В полицию начали вызывать всех художников Монпарнаса с единственной целью осмотреть их запястья, однако ни у одного ничего похожего не обнаружилось. Казалось, было, от чего прийти в отчаяние, но Дорне чувствовал – он на правильном пути.

Весной 1914 года детектив пошел на карнавал, который каждый год устраивали художники Монпарнаса. Несмотря на отвращение к этому весьма разнузданному мероприятию, Дорне зашел в один из небольших ресторанов, где увидел человека, загримированного под Микеланджело. Неожиданно для самого себя сыщик спросил у «Микеланджело»: «А где я могу увидеть маэстро Леонардо да Винчи?» «Там», – махнул «Микеланджело» в сторону душного зала. Вскоре Дорне удалось разглядеть своего старого знакомого, Пикассо, облаченного в костюм гренадера, беседующего с молодым человеком, белокурые волосы которого и длинная вьющаяся борода придавали лицу нечто неуловимо женственное. Детектив старался разглядеть запястья «Леонардо», но сделать это ему мешали длинные рукава красного расшитого камзола незнакомца.

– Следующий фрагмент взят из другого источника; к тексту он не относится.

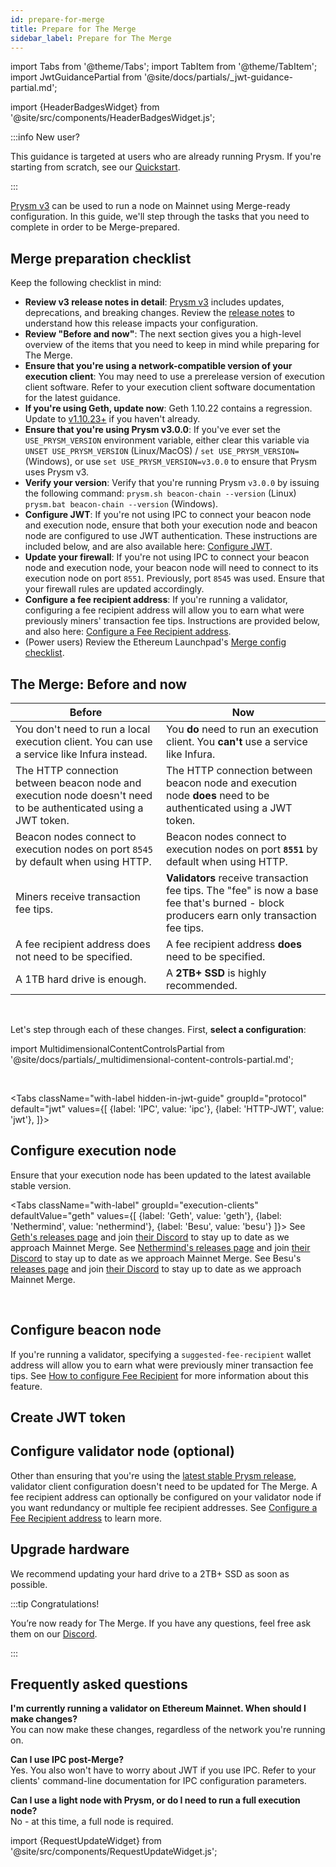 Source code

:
 ```yaml
---
id: prepare-for-merge
title: Prepare for The Merge
sidebar_label: Prepare for The Merge
---
```


import Tabs from '@theme/Tabs';
import TabItem from '@theme/TabItem';
import JwtGuidancePartial from '@site/docs/partials/_jwt-guidance-partial.md';

import {HeaderBadgesWidget} from '@site/src/components/HeaderBadgesWidget.js';

<HeaderBadgesWidget />

:::info New user?

This guidance is targeted at users who are already running Prysm. If you're starting from scratch, see our [Quickstart](./install/install-with-script.md).

:::



[Prysm v3](https://github.com/prysmaticlabs/prysm/releases/tag/v3.0.0) can be used to run a node on Mainnet using Merge-ready configuration. In this guide, we'll step through the tasks that you need to complete in order to be Merge-prepared. 


## Merge preparation checklist

Keep the following checklist in mind:

 - **Review v3 release notes in detail**: [Prysm v3](https://github.com/prysmaticlabs/prysm/releases/tag/v3.0.0) includes updates, deprecations, and breaking changes. Review the [release notes](https://github.com/prysmaticlabs/prysm/releases/tag/v3.0.0) to understand how this release impacts your configuration.
 - **Review "Before and now"**: The next section gives you a high-level overview of the items that you need to keep in mind while preparing for The Merge.
 - **Ensure that you're using a network-compatible version of your execution client**: You may need to use a prerelease version of execution client software. Refer to your execution client software documentation for the latest guidance.
 - **If you're using Geth, update now**: Geth 1.10.22 contains a regression. Update to <a href='https://github.com/ethereum/go-ethereum/releases'>v1.10.23+</a> if you haven't already.
 - **Ensure that you're using Prysm v3.0.0**: If you've ever set the `USE_PRYSM_VERSION` environment variable, either clear this variable via `UNSET USE_PRYSM_VERSION` (Linux/MacOS) / `set USE_PRYSM_VERSION=` (Windows), or use `set USE_PRYSM_VERSION=v3.0.0` to ensure that Prysm uses Prysm v3.
 - **Verify your version**: Verify that you're running Prysm `v3.0.0` by issuing the following command: `prysm.sh beacon-chain --version` (Linux) `prysm.bat beacon-chain --version` (Windows).
 - **Configure JWT**: If you're not using IPC to connect your beacon node and execution node, ensure that both your execution node and beacon node are configured to use JWT authentication. These instructions are included below, and are also available here: [Configure JWT](./execution-node/authentication.md).
 - **Update your firewall**: If you're not using IPC to connect your beacon node and execution node, your beacon node will need to connect to its execution node on port `8551`. Previously, port `8545` was used. Ensure that your firewall rules are updated accordingly.
  - **Configure a fee recipient address**: If you're running a validator, configuring a fee recipient address will allow you to earn what were previously miners' transaction fee tips. Instructions are provided below, and also here: [Configure a Fee Recipient address](./execution-node/fee-recipient.md).
 - (Power users) Review the Ethereum Launchpad's [Merge config checklist](https://notes.ethereum.org/@launchpad/merge-configuration-checklist).


## The Merge: Before and now

| Before                                                                                                         | Now                                                                                                                                      |
|----------------------------------------------------------------------------------------------------------------|------------------------------------------------------------------------------------------------------------------------------------------|
| You don't need to run a local execution client. You can use a service like Infura instead.                     | You **do** need to run an execution client. You **can't** use a service like Infura.                                                     |
| The HTTP connection between beacon node and execution node doesn't need to be authenticated using a JWT token. | The HTTP connection between beacon node and execution node **does** need to be authenticated using a JWT token.                          |
| Beacon nodes connect to execution nodes on port `8545` by default when using HTTP.                             | Beacon nodes connect to execution nodes on port **`8551`** by default when using HTTP.                                                   |
| Miners receive transaction fee tips.                                                                           | **Validators** receive transaction fee tips. The "fee" is now a base fee that's burned - block producers earn only transaction fee tips. |
| A fee recipient address does not need to be specified.                                                         | A fee recipient address **does** need to be specified.                                                                                   |
| A 1TB hard drive is enough.                                                                                    | A **2TB+ SSD** is highly recommended.                                                                                                    |


<br />


Let's step through each of these changes. First, <strong>select a configuration</strong>:

import MultidimensionalContentControlsPartial from '@site/docs/partials/_multidimensional-content-controls-partial.md';

<MultidimensionalContentControlsPartial />

<div class='hide-tabs mergeprep-guide'>

<br />

<Tabs className="with-label hidden-in-jwt-guide" groupId="protocol" default="jwt" values={[
        {label: 'IPC', value: 'ipc'},
        {label: 'HTTP-JWT', value: 'jwt'},
    ]}>
    <TabItem value="ipc">

<h2>Configure execution node</h2>

<p>Ensure that your execution node has been updated to the latest available stable version.</p>

<Tabs className="with-label" groupId="execution-clients" defaultValue="geth" values={[
  {label: 'Geth', value: 'geth'},
  {label: 'Nethermind', value: 'nethermind'},
  {label: 'Besu', value: 'besu'}
  ]}>
  <TabItem value="geth">See <a href='https://github.com/ethereum/go-ethereum/releases'>Geth's releases page</a> and join <a href='https://discord.gg/invite/nthXNEv'>their Discord</a> to stay up to date as we approach Mainnet Merge.</TabItem>
  <TabItem value="nethermind">See <a href='https://github.com/NethermindEth/nethermind/releases'>Nethermind's releases page</a> and join <a href='https://discord.com/invite/DedCdvDaNm'>their Discord</a> to stay up to date as we approach Mainnet Merge.</TabItem>
  <TabItem value="besu">See Besu's <a href='https://github.com/hyperledger/besu/releases'>releases page</a> and join <a href='https://discord.com/invite/hyperledger'>their Discord</a> to stay up to date as we approach Mainnet Merge.</TabItem>
</Tabs>

<br />

<h2>Configure beacon node</h2>

If you're running a validator, specifying a <code>suggested-fee-recipient</code> wallet address will allow you to earn what were previously miner transaction fee tips. See <a href='./execution-node/fee-recipient.md'>How to configure Fee Recipient</a> for more information about this feature.

</TabItem>
    <TabItem value="jwt">
    
<h2>Create JWT token</h2>

<JwtGuidancePartial />

    
</TabItem>
</Tabs>

</div>

## Configure validator node (optional)

Other than ensuring that you're using the [latest stable Prysm release](https://github.com/prysmaticlabs/prysm/releases), validator client configuration doesn't need to be updated for The Merge. A fee recipient address can optionally be configured on your validator node if you want redundancy or multiple fee recipient addresses. See [Configure a Fee Recipient address](./execution-node/fee-recipient.md) to learn more.


## Upgrade hardware

We recommend updating your hard drive to a 2TB+ SSD as soon as possible.

:::tip Congratulations!

You’re now ready for The Merge. If you have any questions, feel free ask them on our [Discord](https://discord.gg/prysmaticlabs).

:::


## Frequently asked questions

**I'm currently running a validator on Ethereum Mainnet. When should I make changes?** <br />
You can now make these changes, regardless of the network you're running on.

**Can I use IPC post-Merge?** <br />
Yes. You also won't have to worry about JWT if you use IPC. Refer to your clients' command-line documentation for IPC configuration parameters.

**Can I use a light node with Prysm, or do I need to run a full execution node?** <br />
No - at this time, a full node is required.


import {RequestUpdateWidget} from '@site/src/components/RequestUpdateWidget.js';

<RequestUpdateWidget />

«Кто это?» – шепотом спросил Дорне у Модильяни, который к этому времени так накачался гашишем, что едва ворочал языком. «Один псих, – ответил Модильяни, – считает, что он – перевоплощение Леонардо да Винчи». Вдруг «Леонардо» протянул вперед руку, и на его запястье стал виден отчетливый шрам. Поднявшийся внезапно переполох и драка помешали детективу проследить, куда исчез таинственный «Леонардо».